I've always combed bailey while he has been dry I find it alot easier, I tried him last week while wet and it was a nightmare, he does fluff up alot but it soon settles into a wave/curl.

His coat is quite thick too, quite crinkly on his head and has a curly chest and paws 

Thought I may of been lucky as he sheds but it could still be that he has a while to go before his full adult coat comes through...


----------



## emmelg (Mar 4, 2012)

lady amanda said:


> Colin Lady is like Betty too! I can do her ears no problem! but legs and feet! oh my the fight we have.


Is this a poo thing...

Bailey will tolerate me brushing him, he's really good while trimming his face and combing it but the feet...that's another story...especially when trying to trim his nails he's a nightmare he'l whine at me and try and leg it...i could probably get a full groom done in the amount of time it takes to cut his nails...


----------



## anndante (Oct 26, 2011)

Polly's matts didn't really appear until about 11 months and then the matts from hell struck! She will let me groom her ears, back, tummy, but legs, feet and tail are a complete nightmare! Suggestions for helping with this very welcome.


----------



## JoJo (Mar 2, 2011)

I noticed matts in my girls coat around the time of their first season, not sure it this is related but would be interesting to know ... 

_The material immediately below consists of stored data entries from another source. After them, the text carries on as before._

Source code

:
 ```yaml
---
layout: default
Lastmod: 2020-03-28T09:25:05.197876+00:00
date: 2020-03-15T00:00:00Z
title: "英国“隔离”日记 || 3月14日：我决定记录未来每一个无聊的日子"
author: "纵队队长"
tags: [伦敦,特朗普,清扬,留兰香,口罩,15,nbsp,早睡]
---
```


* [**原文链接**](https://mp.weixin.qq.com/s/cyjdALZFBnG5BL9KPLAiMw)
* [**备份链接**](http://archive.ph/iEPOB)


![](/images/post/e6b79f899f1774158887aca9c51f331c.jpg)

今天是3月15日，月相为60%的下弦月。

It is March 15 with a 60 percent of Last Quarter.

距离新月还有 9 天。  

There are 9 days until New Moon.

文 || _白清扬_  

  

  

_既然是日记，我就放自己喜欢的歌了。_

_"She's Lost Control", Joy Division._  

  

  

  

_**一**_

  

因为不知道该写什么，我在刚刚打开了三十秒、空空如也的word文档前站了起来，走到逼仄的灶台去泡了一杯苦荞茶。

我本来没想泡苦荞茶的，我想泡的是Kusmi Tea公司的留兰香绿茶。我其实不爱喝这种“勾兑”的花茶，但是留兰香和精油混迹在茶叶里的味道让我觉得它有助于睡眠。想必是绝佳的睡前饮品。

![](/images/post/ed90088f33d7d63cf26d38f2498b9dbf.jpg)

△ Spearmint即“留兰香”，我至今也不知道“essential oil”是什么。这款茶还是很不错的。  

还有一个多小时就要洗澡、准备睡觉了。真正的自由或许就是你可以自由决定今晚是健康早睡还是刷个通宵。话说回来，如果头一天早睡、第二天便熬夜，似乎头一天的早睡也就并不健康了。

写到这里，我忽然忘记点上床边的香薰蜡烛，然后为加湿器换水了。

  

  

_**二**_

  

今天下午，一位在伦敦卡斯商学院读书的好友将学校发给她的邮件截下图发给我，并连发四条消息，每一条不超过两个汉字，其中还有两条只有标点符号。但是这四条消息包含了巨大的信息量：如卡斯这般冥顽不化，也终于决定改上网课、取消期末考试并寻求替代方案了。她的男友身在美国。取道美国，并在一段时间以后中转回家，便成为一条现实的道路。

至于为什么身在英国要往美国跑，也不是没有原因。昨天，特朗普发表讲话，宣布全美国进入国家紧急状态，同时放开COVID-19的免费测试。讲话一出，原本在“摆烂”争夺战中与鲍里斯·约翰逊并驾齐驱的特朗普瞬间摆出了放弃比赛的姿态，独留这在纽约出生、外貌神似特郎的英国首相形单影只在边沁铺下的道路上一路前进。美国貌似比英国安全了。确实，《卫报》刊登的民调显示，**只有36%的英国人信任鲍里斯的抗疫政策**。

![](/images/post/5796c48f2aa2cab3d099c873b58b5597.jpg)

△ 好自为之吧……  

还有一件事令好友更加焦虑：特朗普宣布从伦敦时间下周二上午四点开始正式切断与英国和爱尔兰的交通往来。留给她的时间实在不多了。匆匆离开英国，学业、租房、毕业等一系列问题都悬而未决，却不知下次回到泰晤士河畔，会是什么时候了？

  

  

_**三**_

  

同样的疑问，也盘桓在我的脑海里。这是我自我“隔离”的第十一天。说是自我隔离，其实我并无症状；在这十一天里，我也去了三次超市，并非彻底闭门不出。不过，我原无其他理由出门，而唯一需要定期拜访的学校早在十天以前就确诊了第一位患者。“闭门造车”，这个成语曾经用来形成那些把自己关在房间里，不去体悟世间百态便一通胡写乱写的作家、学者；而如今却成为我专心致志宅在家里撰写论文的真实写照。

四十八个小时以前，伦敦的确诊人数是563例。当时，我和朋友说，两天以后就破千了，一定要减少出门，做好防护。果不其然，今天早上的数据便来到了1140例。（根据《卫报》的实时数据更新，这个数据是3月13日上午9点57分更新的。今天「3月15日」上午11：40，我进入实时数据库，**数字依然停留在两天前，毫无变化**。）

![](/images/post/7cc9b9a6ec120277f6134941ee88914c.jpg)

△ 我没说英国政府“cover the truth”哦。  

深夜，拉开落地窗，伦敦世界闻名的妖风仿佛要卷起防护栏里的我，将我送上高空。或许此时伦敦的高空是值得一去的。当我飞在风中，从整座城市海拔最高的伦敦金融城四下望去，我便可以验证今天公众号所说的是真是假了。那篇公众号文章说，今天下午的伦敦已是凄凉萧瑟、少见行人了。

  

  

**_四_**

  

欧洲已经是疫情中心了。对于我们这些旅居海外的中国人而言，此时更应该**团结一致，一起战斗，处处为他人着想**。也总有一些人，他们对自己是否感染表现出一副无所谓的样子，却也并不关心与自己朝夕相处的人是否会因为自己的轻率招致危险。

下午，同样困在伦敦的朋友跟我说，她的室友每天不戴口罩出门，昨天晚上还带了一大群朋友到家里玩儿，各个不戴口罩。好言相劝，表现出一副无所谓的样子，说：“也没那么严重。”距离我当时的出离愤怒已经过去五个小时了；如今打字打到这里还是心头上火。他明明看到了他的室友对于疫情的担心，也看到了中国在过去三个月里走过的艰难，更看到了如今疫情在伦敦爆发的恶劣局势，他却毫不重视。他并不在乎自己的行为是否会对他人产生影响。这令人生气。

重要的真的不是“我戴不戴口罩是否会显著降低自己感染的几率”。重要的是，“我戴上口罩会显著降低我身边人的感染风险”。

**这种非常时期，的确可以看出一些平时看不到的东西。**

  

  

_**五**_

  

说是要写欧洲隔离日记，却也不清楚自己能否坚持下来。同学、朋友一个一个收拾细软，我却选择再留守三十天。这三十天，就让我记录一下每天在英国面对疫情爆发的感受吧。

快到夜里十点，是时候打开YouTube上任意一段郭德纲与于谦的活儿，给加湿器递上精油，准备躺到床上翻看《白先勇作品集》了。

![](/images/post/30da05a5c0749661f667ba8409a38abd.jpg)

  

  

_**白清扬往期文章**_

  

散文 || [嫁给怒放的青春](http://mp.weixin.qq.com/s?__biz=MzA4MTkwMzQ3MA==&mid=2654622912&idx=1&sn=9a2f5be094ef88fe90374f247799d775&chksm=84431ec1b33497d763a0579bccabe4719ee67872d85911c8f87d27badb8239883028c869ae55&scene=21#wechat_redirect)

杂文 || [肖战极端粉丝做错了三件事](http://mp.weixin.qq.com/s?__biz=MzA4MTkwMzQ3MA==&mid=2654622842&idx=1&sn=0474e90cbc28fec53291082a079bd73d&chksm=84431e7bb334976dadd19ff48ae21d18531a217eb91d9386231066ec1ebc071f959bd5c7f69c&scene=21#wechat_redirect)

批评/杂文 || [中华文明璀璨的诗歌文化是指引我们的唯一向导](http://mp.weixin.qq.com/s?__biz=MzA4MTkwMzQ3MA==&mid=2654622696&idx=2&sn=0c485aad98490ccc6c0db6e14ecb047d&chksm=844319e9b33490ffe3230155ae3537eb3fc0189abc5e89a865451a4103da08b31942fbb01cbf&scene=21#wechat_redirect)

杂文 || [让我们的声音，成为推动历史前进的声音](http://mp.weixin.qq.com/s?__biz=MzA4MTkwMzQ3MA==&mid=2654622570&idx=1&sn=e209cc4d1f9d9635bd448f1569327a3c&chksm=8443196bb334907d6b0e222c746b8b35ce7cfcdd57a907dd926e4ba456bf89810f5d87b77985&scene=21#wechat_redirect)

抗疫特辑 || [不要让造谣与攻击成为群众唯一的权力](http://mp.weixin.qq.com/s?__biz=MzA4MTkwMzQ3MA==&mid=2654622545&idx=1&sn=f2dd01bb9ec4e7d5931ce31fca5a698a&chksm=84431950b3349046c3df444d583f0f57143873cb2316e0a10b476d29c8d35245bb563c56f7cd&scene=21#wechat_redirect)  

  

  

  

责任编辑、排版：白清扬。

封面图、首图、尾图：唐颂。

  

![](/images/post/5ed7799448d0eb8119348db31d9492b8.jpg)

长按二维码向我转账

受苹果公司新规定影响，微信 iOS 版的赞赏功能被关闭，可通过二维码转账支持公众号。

It depends on your cockapoo but usually around 7-10 month of age ... and when they start the serious matt patrol starts in thsi house  I hate matts ... but get them quick to avoid big ones ..

I use a basic plastic comb, flexible slicker (les poochs) and a basic slicker and have a pair of scissor to hand .. as cutting down the matts when close to the skin really helps if I find a tricky one ... 

Found these, cheaper than les poochs I think, but the same flexible design ... will be trying these too ... but it may be more about staying on top of the matts rather than the tools you use ... unless your dog is badly matted I guess. 

http://www.amazon.co.uk/Master-Groo...O0HM/ref=sr_1_4?ie=UTF8&qid=1342540185&sr=8-4


----------



## emmelg (Mar 4, 2012)

JoJo said:


> I noticed matts in my girls coat around the time of their first season, not sure it this is related but would be interesting to know ...
> 
> It depends on your cockapoo but usually around 7-10 month of age ... and when they start the serious matt patrol starts in thsi house  I hate matts ... but get them quick to avoid big ones ..
> 
> ...


That looks like a really good flexible brush jojo and really similar to the les pooch brushes at half the price, will be good to hear how you get on with it, I haven't bought a slicker yet as I've been using the pet head double sided pin comb for now... I bought a cheap matt master from mikki when he was younger, (still in packet ) may get a karlie comb as others have suggested as it seems to be better at getting through the thicker coat. Xx


----------



## emmelg (Mar 4, 2012)

Just out of interest has anyone had a curly cockapoo that doesn't matt..


Or am I being a bit optimistic here...


----------